A arquiteta paisagista Margarida Cancela d’Abreu é a vencedora da 7ª edição do Prémio Gonçalo Ribeiro Telles para Ambiente e Paisagem de 2025, anunciou hoje o júri.
Numa nota, o júri do prémio, presidido pela arquiteta paisagista e professora da Universidade de Évora Aurora Carapinha, também ela já galardoada em 2020, revelou que a entrega da distinção irá decorrer às 17:00 do dia 23 de maio, no Museu Municipal da Câmara Municipal de Coruche.
O Prémio Gonçalo Ribeiro Telles para Ambiente e Paisagem, criado em 2019, homenageia anualmente personalidades com trajetórias relevantes na valorização do ambiente, território e paisagem em Portugal.

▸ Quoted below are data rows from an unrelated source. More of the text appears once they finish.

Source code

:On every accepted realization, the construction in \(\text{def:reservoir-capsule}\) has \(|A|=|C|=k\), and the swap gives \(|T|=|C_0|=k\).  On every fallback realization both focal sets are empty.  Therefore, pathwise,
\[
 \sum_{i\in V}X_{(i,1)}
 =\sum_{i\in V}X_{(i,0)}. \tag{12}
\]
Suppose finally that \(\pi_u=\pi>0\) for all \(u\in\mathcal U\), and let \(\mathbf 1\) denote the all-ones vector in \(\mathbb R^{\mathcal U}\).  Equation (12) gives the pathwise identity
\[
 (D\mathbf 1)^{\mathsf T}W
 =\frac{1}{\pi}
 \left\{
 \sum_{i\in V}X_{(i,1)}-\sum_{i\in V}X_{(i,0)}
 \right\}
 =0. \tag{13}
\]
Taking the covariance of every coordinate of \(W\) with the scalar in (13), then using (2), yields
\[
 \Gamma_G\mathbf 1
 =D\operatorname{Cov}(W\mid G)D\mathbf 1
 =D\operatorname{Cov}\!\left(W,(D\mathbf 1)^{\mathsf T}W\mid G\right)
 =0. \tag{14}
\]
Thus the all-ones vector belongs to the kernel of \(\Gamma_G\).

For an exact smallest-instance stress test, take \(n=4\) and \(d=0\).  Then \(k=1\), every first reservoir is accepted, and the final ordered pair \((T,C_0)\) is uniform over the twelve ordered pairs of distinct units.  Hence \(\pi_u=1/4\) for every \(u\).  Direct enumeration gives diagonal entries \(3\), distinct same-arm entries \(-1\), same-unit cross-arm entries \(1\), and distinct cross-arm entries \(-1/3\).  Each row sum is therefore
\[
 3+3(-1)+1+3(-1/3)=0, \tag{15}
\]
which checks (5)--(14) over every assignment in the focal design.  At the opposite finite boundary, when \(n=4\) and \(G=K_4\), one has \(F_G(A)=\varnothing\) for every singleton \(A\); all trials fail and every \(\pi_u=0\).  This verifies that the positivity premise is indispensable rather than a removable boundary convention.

A distinção é uma iniciativa da família de Gonçalo Ribeiro Telles, do Instituto Superior de Agronomia da Universidade de Lisboa, da Universidade de Évora, da Causa Real, da Ordem dos Engenheiros, da Associação Portuguesa dos Arquitectos Paisagistas (APAP) e da Câmara Municipal de Lisboa.
Nas suas redes sociais, a APAP “manifesta, com particular júbilo e profundo reconhecimento, a sua mais calorosa congratulação” a Margarida Cancela d’Abreu, salientando que a distinção “honra não apenas um percurso ímpar, mas também uma forma de estar na profissão que elevou, com rara consistência, o sentido ético e cultural do ordenamento do território”.
“Desde o início da sua atividade, logo após a conclusão do Mestrado no Instituto Superior de Agronomia, em 1971, Margarida Cancela d’Abreu afirmou uma visão clara e exigente da Arquitetura Paisagista, integrando-a nos processos de planeamento urbano e habitacional, num tempo em que tal abordagem se encontrava ainda em afirmação”, salientou a APAP, associação de que a laureada foi fundadora, em 1976, e presidente, entre 2009 e 2012, tendo recebido o estatuto de Membro Honorário em 2015.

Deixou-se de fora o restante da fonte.